* REQUIRED ACTION
A faithful copy of all the entries is required, with no pictures in it.

* RECORDS TO USE
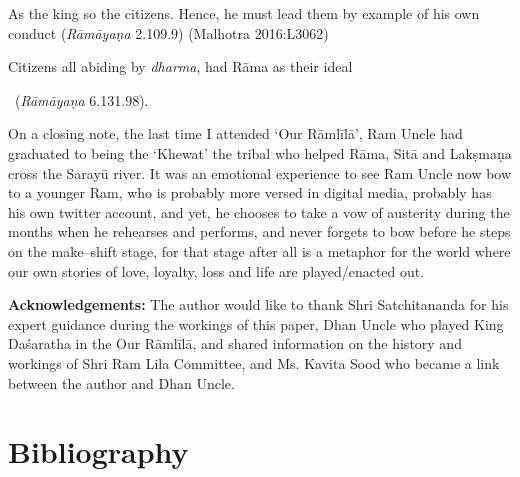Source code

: \begin{myquote}
As the king so the citizens. Hence, he must lead them by example of his own conduct \hfill (\textit{Rāmāyaṇa} 2.109.9) (Malhotra 2016:L3062)
\end{myquote}

\vskip 4pt

\begin{myquote}
Citizens all abiding by \textit{dharma}, had Rāma as their ideal 

~\hfill (\textit{Rāmāyaṇa} 6.131.98).
\end{myquote}

On a closing note, the last time I attended ‘Our Rāmlīlā’, Ram Uncle had graduated to being the ‘Khewat’ the tribal who helped Rāma, Sitā and Lakṣmaṇa cross the Sarayū river. It was an emotional experience to see Ram Uncle now bow to a younger Ram, who is probably more versed in digital media, probably has his own twitter account, and yet, he chooses to take a vow of austerity during the months when he rehearses and performs, and never forgets to bow before he steps on the make–shift stage, for that stage after all is a metaphor for the world where our own stories of love, loyalty, loss and life are played/enacted out.

\newpage

\textbf{Acknowledgements:} The author would like to thank Shri Satchita\-nanda for his expert guidance during the workings of this paper, Dhan Uncle who played King Daśaratha in the Our Rāmlīlā, and shared information on the history and workings of Shri Ram Lila Committee, and Ms. Kavita Sood who became a link between the author and Dhan Uncle.


\section*{Bibliography}

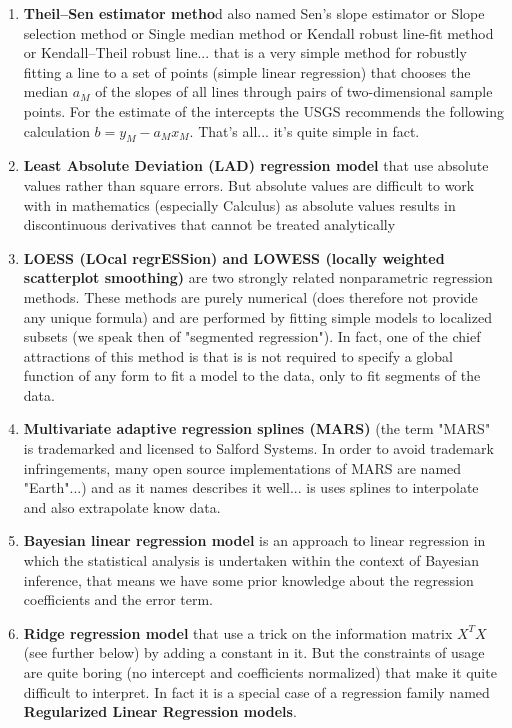 \begin{enumerate}
		\item \textbf{Theil–Sen estimator metho}d also named Sen's slope estimator or Slope selection method or Single median method or Kendall robust line-fit method or Kendall–Theil robust line... that is a very simple method for robustly fitting a line to a set of points (simple linear regression) that chooses the median $a_M$ of the slopes of all lines through pairs of two-dimensional sample points. For the estimate of the intercepts the USGS recommends the following calculation $b=y_M-a_Mx_M$. That's all... it's quite simple in fact.
		
		\item \textbf{Least Absolute Deviation (LAD) regression model} that use absolute values rather than square errors.  But absolute values are difficult to work with in mathematics (especially Calculus) as absolute values results in discontinuous derivatives that cannot be treated analytically
		
		\item \textbf{LOESS (LOcal regrESSion) and LOWESS (locally weighted scatterplot smoothing)} are two strongly related nonparametric regression methods. These methods are purely numerical (does therefore not provide any unique formula) and are performed by fitting simple models to localized subsets (we speak then of "segmented regression"). In fact, one of the chief attractions of this method is that is is not required to specify a global function of any form to fit a model to the data, only to fit segments of the data.
		
		\item \textbf{Multivariate adaptive regression splines (MARS)} (the term "MARS" is trademarked and licensed to Salford Systems. In order to avoid trademark infringements, many open source implementations of MARS are named "Earth"...) and as it names describes it well... is uses splines to interpolate and also extrapolate know data.
		
		\item \textbf{Bayesian linear regression model} is an approach to linear regression in which the statistical analysis is undertaken within the context of Bayesian inference, that means we have some prior knowledge about the regression coefficients and the error term.
		
		\item \textbf{Ridge regression model} that use a trick on the information matrix $X^TX$ (see further below) by adding a constant in it. But the constraints of usage are quite boring (no intercept and coefficients normalized) that make it quite difficult to interpret. In fact it is a special case of a regression family named \textbf{Regularized Linear Regression models}.
		

\end{enumerate}
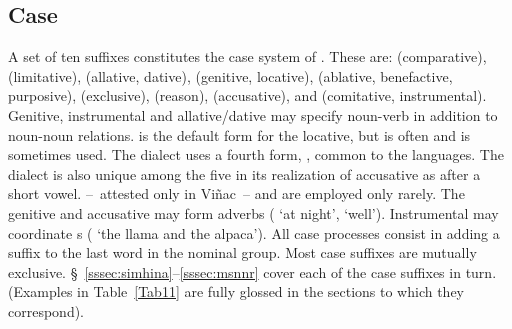 {\subsection{Case}\label{ssec:case}
A set of ten suffixes constitutes the case system of \SYQ. These are:  (comparative),  (limitative),  (allative, dative),  (genitive, locative),  (ablative, benefactive, purposive),  (exclusive),  (reason),  (accusative), and  (comitative, instrumental). Genitive, instrumental and allative/dative may specify noun-verb in addition to noun-noun relations.  is the default form for the locative, but  is often and  is sometimes used. The \CH{} dialect uses a fourth form, , common to the \QI{} languages. The \CH{} dialect is also unique among the five in its realization of accusative  as  after a short vowel.  --~attested only in Viñac~-- and  are employed only rarely. The genitive and accusative may form adverbs ( ‘at night’,  ‘well’). Instrumental  may coordinate s (  ‘the llama and the alpaca’). All case processes consist in adding a suffix to the last word in the nominal group. Most case suffixes are mutually exclusive. §~\ref{sssec:simhina}--\ref{sssec:msnnr} cover each of the case suffixes in turn. (Examples in Table~\ref{Tab11} are fully glossed in the sections to which they correspond).

}
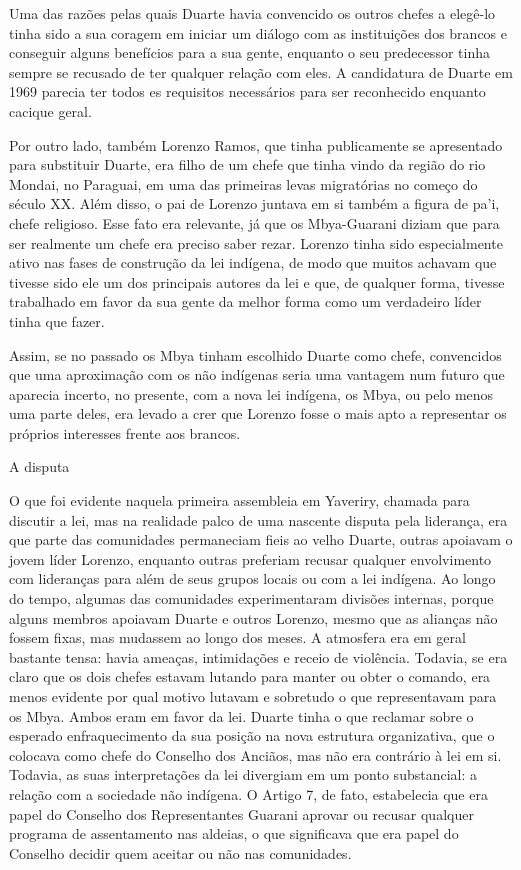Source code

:\documentclass{article}
\begin{document}
Uma das raz\~oes pelas quais Duarte havia convencido os outros chefes a
eleg\^e-lo tinha sido a sua coragem em iniciar um di\'alogo com as
institui\c{c}\~oes dos brancos e conseguir alguns benef\'icios para a
sua gente, enquanto o seu predecessor tinha sempre se recusado de ter
qualquer rela\c{c}\~ao com eles. A candidatura de Duarte em 1969
parecia ter todos es requisitos necess\'arios para ser reconhecido
enquanto cacique geral.

Por outro lado, tamb\'em Lorenzo Ramos, que tinha publicamente se
apresentado para substituir Duarte, era filho de um chefe que tinha
vindo da regi\~ao do rio Mondai, no Paraguai, em uma das primeiras
levas migrat\'orias no come\c{c}o do s\'eculo XX. Al\'em disso, o pai
de Lorenzo juntava em si tamb\'em a figura de pa{\textquoteright}i,
chefe religioso.  Esse fato era relevante, j\'a que os Mbya-Guarani
diziam que para ser realmente um chefe era preciso saber rezar. Lorenzo
tinha sido especialmente ativo nas fases de constru\c{c}\~ao da lei
ind\'igena, de modo que muitos achavam que tivesse sido ele um dos
principais autores da lei e que, de qualquer forma, tivesse trabalhado
em favor da sua gente da melhor forma como um verdadeiro l\'ider tinha
que fazer.

Assim, se no passado os Mbya tinham escolhido Duarte como chefe,
convencidos que uma aproxima\c{c}\~ao com os n\~ao ind\'igenas seria
uma vantagem num futuro que aparecia incerto, no presente, com a nova
lei ind\'igena, os Mbya, ou pelo menos uma parte deles, era levado a
crer que Lorenzo fosse o mais apto a representar os pr\'oprios
interesses frente aos brancos.

A disputa

O que foi evidente naquela primeira assembleia em Yaveriry, chamada para
discutir a lei, mas na realidade palco de uma nascente disputa pela
lideran\c{c}a, era que parte das comunidades permaneciam fieis ao velho
Duarte, outras apoiavam o jovem l\'ider Lorenzo, enquanto outras
preferiam recusar qualquer envolvimento com lideran\c{c}as para al\'em
de seus grupos locais ou com a lei ind\'igena. Ao longo do tempo,
algumas das comunidades experimentaram divis\~oes internas, porque
alguns membros apoiavam Duarte e outros Lorenzo, mesmo que as
alian\c{c}as n\~ao fossem fixas, mas mudassem ao longo dos meses. A
atmosfera era em geral bastante tensa: havia amea\c{c}as,
intimida\c{c}\~oes e receio de viol\^encia. Todavia, se era claro que
os dois chefes estavam lutando para manter ou obter o comando, era
menos evidente por qual motivo lutavam e sobretudo o que representavam
para os Mbya. Ambos eram em favor da lei. Duarte tinha o que reclamar
sobre o esperado enfraquecimento da sua posi\c{c}\~ao na nova estrutura
organizativa, que o colocava como chefe do Conselho dos Anci\~aos, mas
n\~ao era contr\'ario \`a lei em si. Todavia, as suas
interpreta\c{c}\~oes da lei divergiam em um ponto substancial: a
rela\c{c}\~ao com a sociedade n\~ao ind\'igena. O Artigo 7, de fato,
estabelecia que era papel do Conselho dos Representantes Guarani
aprovar ou recusar qualquer programa de assentamento nas aldeias, o que
significava que era papel do Conselho decidir quem aceitar ou n\~ao nas
comunidades.
\end{document}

* COMPLETED EXERCISE
Source code

: \begin{myquote}
As the king so the citizens. Hence, he must lead them by example of his own conduct \hfill (\textit{Rāmāyaṇa} 2.109.9) (Malhotra 2016:L3062)
\end{myquote}

\vskip 4pt

\begin{myquote}
Citizens all abiding by \textit{dharma}, had Rāma as their ideal 

~\hfill (\textit{Rāmāyaṇa} 6.131.98).
\end{myquote}

On a closing note, the last time I attended ‘Our Rāmlīlā’, Ram Uncle had graduated to being the ‘Khewat’ the tribal who helped Rāma, Sitā and Lakṣmaṇa cross the Sarayū river. It was an emotional experience to see Ram Uncle now bow to a younger Ram, who is probably more versed in digital media, probably has his own twitter account, and yet, he chooses to take a vow of austerity during the months when he rehearses and performs, and never forgets to bow before he steps on the make–shift stage, for that stage after all is a metaphor for the world where our own stories of love, loyalty, loss and life are played/enacted out.

\newpage

\textbf{Acknowledgements:} The author would like to thank Shri Satchita\-nanda for his expert guidance during the workings of this paper, Dhan Uncle who played King Daśaratha in the Our Rāmlīlā, and shared information on the history and workings of Shri Ram Lila Committee, and Ms. Kavita Sood who became a link between the author and Dhan Uncle.


\section*{Bibliography}

 \begin{enumerate}
		\item \textbf{Theil–Sen estimator metho}d also named Sen's slope estimator or Slope selection method or Single median method or Kendall robust line-fit method or Kendall–Theil robust line... that is a very simple method for robustly fitting a line to a set of points (simple linear regression) that chooses the median $a_M$ of the slopes of all lines through pairs of two-dimensional sample points. For the estimate of the intercepts the USGS recommends the following calculation $b=y_M-a_Mx_M$. That's all... it's quite simple in fact.
		
		\item \textbf{Least Absolute Deviation (LAD) regression model} that use absolute values rather than square errors.  But absolute values are difficult to work with in mathematics (especially Calculus) as absolute values results in discontinuous derivatives that cannot be treated analytically
		
		\item \textbf{LOESS (LOcal regrESSion) and LOWESS (locally weighted scatterplot smoothing)} are two strongly related nonparametric regression methods. These methods are purely numerical (does therefore not provide any unique formula) and are performed by fitting simple models to localized subsets (we speak then of "segmented regression"). In fact, one of the chief attractions of this method is that is is not required to specify a global function of any form to fit a model to the data, only to fit segments of the data.
		
		\item \textbf{Multivariate adaptive regression splines (MARS)} (the term "MARS" is trademarked and licensed to Salford Systems. In order to avoid trademark infringements, many open source implementations of MARS are named "Earth"...) and as it names describes it well... is uses splines to interpolate and also extrapolate know data.
		
		\item \textbf{Bayesian linear regression model} is an approach to linear regression in which the statistical analysis is undertaken within the context of Bayesian inference, that means we have some prior knowledge about the regression coefficients and the error term.
		
		\item \textbf{Ridge regression model} that use a trick on the information matrix $X^TX$ (see further below) by adding a constant in it. But the constraints of usage are quite boring (no intercept and coefficients normalized) that make it quite difficult to interpret. In fact it is a special case of a regression family named \textbf{Regularized Linear Regression models}.
		

\end{enumerate}
 {\subsection{Case}\label{ssec:case}
A set of ten suffixes constitutes the case system of \SYQ. These are:  (comparative),  (limitative),  (allative, dative),  (genitive, locative),  (ablative, benefactive, purposive),  (exclusive),  (reason),  (accusative), and  (comitative, instrumental). Genitive, instrumental and allative/dative may specify noun-verb in addition to noun-noun relations.  is the default form for the locative, but  is often and  is sometimes used. The \CH{} dialect uses a fourth form, , common to the \QI{} languages. The \CH{} dialect is also unique among the five in its realization of accusative  as  after a short vowel.  --~attested only in Viñac~-- and  are employed only rarely. The genitive and accusative may form adverbs ( ‘at night’,  ‘well’). Instrumental  may coordinate s (  ‘the llama and the alpaca’). All case processes consist in adding a suffix to the last word in the nominal group. Most case suffixes are mutually exclusive. §~\ref{sssec:simhina}--\ref{sssec:msnnr} cover each of the case suffixes in turn. (Examples in Table~\ref{Tab11} are fully glossed in the sections to which they correspond).

}
Source code

:\documentclass{article}
\begin{document}
Uma das raz\~oes pelas quais Duarte havia convencido os outros chefes a
eleg\^e-lo tinha sido a sua coragem em iniciar um di\'alogo com as
institui\c{c}\~oes dos brancos e conseguir alguns benef\'icios para a
sua gente, enquanto o seu predecessor tinha sempre se recusado de ter
qualquer rela\c{c}\~ao com eles. A candidatura de Duarte em 1969
parecia ter todos es requisitos necess\'arios para ser reconhecido
enquanto cacique geral.

Por outro lado, tamb\'em Lorenzo Ramos, que tinha publicamente se
apresentado para substituir Duarte, era filho de um chefe que tinha
vindo da regi\~ao do rio Mondai, no Paraguai, em uma das primeiras
levas migrat\'orias no come\c{c}o do s\'eculo XX. Al\'em disso, o pai
de Lorenzo juntava em si tamb\'em a figura de pa{\textquoteright}i,
chefe religioso.  Esse fato era relevante, j\'a que os Mbya-Guarani
diziam que para ser realmente um chefe era preciso saber rezar. Lorenzo
tinha sido especialmente ativo nas fases de constru\c{c}\~ao da lei
ind\'igena, de modo que muitos achavam que tivesse sido ele um dos
principais autores da lei e que, de qualquer forma, tivesse trabalhado
em favor da sua gente da melhor forma como um verdadeiro l\'ider tinha
que fazer.

Assim, se no passado os Mbya tinham escolhido Duarte como chefe,
convencidos que uma aproxima\c{c}\~ao com os n\~ao ind\'igenas seria
uma vantagem num futuro que aparecia incerto, no presente, com a nova
lei ind\'igena, os Mbya, ou pelo menos uma parte deles, era levado a
crer que Lorenzo fosse o mais apto a representar os pr\'oprios
interesses frente aos brancos.

A disputa

O que foi evidente naquela primeira assembleia em Yaveriry, chamada para
discutir a lei, mas na realidade palco de uma nascente disputa pela
lideran\c{c}a, era que parte das comunidades permaneciam fieis ao velho
Duarte, outras apoiavam o jovem l\'ider Lorenzo, enquanto outras
preferiam recusar qualquer envolvimento com lideran\c{c}as para al\'em
de seus grupos locais ou com a lei ind\'igena. Ao longo do tempo,
algumas das comunidades experimentaram divis\~oes internas, porque
alguns membros apoiavam Duarte e outros Lorenzo, mesmo que as
alian\c{c}as n\~ao fossem fixas, mas mudassem ao longo dos meses. A
atmosfera era em geral bastante tensa: havia amea\c{c}as,
intimida\c{c}\~oes e receio de viol\^encia. Todavia, se era claro que
os dois chefes estavam lutando para manter ou obter o comando, era
menos evidente por qual motivo lutavam e sobretudo o que representavam
para os Mbya. Ambos eram em favor da lei. Duarte tinha o que reclamar
sobre o esperado enfraquecimento da sua posi\c{c}\~ao na nova estrutura
organizativa, que o colocava como chefe do Conselho dos Anci\~aos, mas
n\~ao era contr\'ario \`a lei em si. Todavia, as suas
interpreta\c{c}\~oes da lei divergiam em um ponto substancial: a
rela\c{c}\~ao com a sociedade n\~ao ind\'igena. O Artigo 7, de fato,
estabelecia que era papel do Conselho dos Representantes Guarani
aprovar ou recusar qualquer programa de assentamento nas aldeias, o que
significava que era papel do Conselho decidir quem aceitar ou n\~ao nas
comunidades.
\end{document}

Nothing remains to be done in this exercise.